The somewhat unhelpful title of these discs -`English Choral Music' could after all mean almost anything - gives little indication of the riches that lie within. What we have here is a valuable `rough guide' to English religious (mostly Anglican) choral music of the past century or so, ranging from Stanford through to Tavener. (I say `religious', though there are several exceptions, notably Britten's `Ode to St. Cecilia' and Howells' `Take him, earth, for cherishing'.)

Looked at another way, the set is a compilation from the fine series of CDs Christopher Robinson and the St. John's Choir have made for Naxos over the last few years. Robinson has now retired as their conductor, but the CDs act as a fine memorial to his time at St. John's.

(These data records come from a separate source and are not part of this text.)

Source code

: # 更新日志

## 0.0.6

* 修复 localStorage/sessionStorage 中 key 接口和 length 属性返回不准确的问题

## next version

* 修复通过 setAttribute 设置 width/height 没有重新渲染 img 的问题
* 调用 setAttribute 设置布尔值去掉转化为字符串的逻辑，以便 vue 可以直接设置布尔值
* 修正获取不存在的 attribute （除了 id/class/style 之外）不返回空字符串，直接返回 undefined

As most of the CDs were devoted to individual composers, it is natural to find the numbers here by and large grouped in the same way. Thus we start with Stanford, the lovely Magnificat in G, the solo part sung by a quite exceptional treble, Oliver Lepage-Dean. He appears on quite a number of tracks on the first CD, and displays a maturity of musicianship together with a purity of tone which make him a pure joy to listen to.

Elgar is represented by two pieces; the very early Ave Verum has a fine, suave melody, to which the boys of St. John's respond with their richest tone. Robinson's voice training is very clearly in evidence here. The much later Give unto the Lord is a powerful, assertive anthem that was new to me - its sweeping choral writing is worthy of the composer of Gerontius.

Vaughan Williams' tranquil The Call, another solo item for Oliver Lepage-Dean, is followed by a sequence of music by Herbert Howells, concluding with his anthem in memory of JFK - Take him, earth, for cherishing. Though probably more suited to a mixed choir, this nevertheless works very well, for Robinson lets it flow, which is not only sympathetic to the boys' breathing limitations but compensates for the very sectional nature of the piece.

Howells' Paean for organ draws some fine playing from Iain Farrington, alerting me to the fact that organists don't appear to be credited at all, a strange state of affairs, of which I'm sure Christopher Robinson would not approve, being himself a very fine proponent. The instrument itself, though sometimes a little too far back in audio terms, performs admirably; whoever played it in, for example, the concluding item of CD1, Finzi's joyous God is gone up, coaxed some splendidly brassy noises out of it.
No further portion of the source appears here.